For each node running a kernel matching the regular expression, KMM now checks if you have included a tag or a digest. If you have not specified a tag or digest in the container image, then the validation webhook returns an error and does not apply the module. For more information, see Example Module CR.
In this release, KMM uses version 1.23 of the Golang programming language to ensure test continuity for partners.
You can now schedule KMM pods by defining taints and tolerations. For more information, see Using tolerations for kernel module scheduling.
In this release, you now have the option to configure the Kernel Module Management (KMM) module to not load an out-of-tree kernel driver and use the in-tree driver instead, and run only the device plugin. For more information see Using in-tree modules with the device plugin.

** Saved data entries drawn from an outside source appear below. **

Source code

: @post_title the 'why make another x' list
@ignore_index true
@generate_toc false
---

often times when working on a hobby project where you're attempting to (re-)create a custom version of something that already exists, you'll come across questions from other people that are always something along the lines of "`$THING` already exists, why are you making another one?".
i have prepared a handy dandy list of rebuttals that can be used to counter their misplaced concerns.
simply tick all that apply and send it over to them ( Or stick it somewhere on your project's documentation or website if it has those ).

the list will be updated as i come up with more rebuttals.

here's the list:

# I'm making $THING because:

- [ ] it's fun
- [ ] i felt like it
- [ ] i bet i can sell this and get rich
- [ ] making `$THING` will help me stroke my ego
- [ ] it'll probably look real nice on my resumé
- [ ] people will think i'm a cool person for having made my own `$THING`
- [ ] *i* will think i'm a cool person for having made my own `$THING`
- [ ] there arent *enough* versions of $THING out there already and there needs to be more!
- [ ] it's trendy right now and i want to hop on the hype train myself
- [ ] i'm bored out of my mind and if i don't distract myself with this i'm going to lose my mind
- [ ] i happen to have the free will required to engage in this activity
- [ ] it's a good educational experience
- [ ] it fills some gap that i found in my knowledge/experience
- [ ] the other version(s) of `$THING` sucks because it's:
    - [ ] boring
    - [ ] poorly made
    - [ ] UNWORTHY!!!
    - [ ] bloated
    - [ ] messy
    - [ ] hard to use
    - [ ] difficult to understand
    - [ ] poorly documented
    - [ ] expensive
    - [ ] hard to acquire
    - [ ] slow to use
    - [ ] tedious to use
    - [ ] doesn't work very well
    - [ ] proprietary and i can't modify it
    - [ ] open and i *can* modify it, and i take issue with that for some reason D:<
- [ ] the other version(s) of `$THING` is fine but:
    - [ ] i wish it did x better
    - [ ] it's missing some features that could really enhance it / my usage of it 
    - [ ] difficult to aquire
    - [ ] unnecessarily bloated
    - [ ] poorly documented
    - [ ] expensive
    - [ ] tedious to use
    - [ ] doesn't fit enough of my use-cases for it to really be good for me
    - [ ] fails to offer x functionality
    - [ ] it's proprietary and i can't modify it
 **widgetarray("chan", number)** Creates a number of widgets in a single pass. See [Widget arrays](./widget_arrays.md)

In this release, KMM configurations are now persistent after cluster and KMM Operator upgrades and redeployments of KMM.
In earlier releases, a cluster or KMM upgrade, or any other action, such as upgrading a non-default configuration like the firmware path that redeploys KMM, could create the need to reconfigure KMM. In this release, KMM configurations now remain persistent regardless of any of such actions.
For more information, see Configuring the Kernel Module Management Operator.
Improvements have been added to KMM so that GPU Operator vendors do not need to replicate KMM functionality in their code, but instead use KMM as is. This change greatly improves Operators' code size, tests, and reliability.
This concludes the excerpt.